[Data shown — start]

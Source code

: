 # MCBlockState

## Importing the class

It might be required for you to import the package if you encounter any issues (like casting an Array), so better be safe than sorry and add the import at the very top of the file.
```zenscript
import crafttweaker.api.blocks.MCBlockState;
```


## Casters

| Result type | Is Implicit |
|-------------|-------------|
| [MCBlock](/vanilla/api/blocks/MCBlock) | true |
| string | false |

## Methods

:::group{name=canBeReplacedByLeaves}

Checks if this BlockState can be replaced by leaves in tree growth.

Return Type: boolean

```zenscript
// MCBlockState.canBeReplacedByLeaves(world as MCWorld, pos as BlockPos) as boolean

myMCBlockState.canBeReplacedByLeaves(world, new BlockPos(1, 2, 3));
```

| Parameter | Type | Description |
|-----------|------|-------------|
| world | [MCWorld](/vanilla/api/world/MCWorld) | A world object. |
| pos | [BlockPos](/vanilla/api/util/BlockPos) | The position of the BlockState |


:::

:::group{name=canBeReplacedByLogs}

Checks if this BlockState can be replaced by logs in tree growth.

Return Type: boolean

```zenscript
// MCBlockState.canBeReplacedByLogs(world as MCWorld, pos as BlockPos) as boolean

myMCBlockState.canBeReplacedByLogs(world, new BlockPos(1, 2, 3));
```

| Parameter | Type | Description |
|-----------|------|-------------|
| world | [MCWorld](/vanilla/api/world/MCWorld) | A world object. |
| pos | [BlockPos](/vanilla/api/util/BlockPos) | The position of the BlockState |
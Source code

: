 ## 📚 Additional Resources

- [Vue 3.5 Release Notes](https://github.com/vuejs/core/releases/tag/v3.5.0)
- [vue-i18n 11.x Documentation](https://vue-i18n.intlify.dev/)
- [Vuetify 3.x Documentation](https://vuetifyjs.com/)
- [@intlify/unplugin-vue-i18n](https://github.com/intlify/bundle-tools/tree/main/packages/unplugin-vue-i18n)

[Data shown — finish]

What to work on:
Show the lines from the data above that contain the string "canBeReplacedByLogs".

Completed exercise:
:::group{name=canBeReplacedByLogs}
// MCBlockState.canBeReplacedByLogs(world as MCWorld, pos as BlockPos) as boolean
myMCBlockState.canBeReplacedByLogs(world, new BlockPos(1, 2, 3));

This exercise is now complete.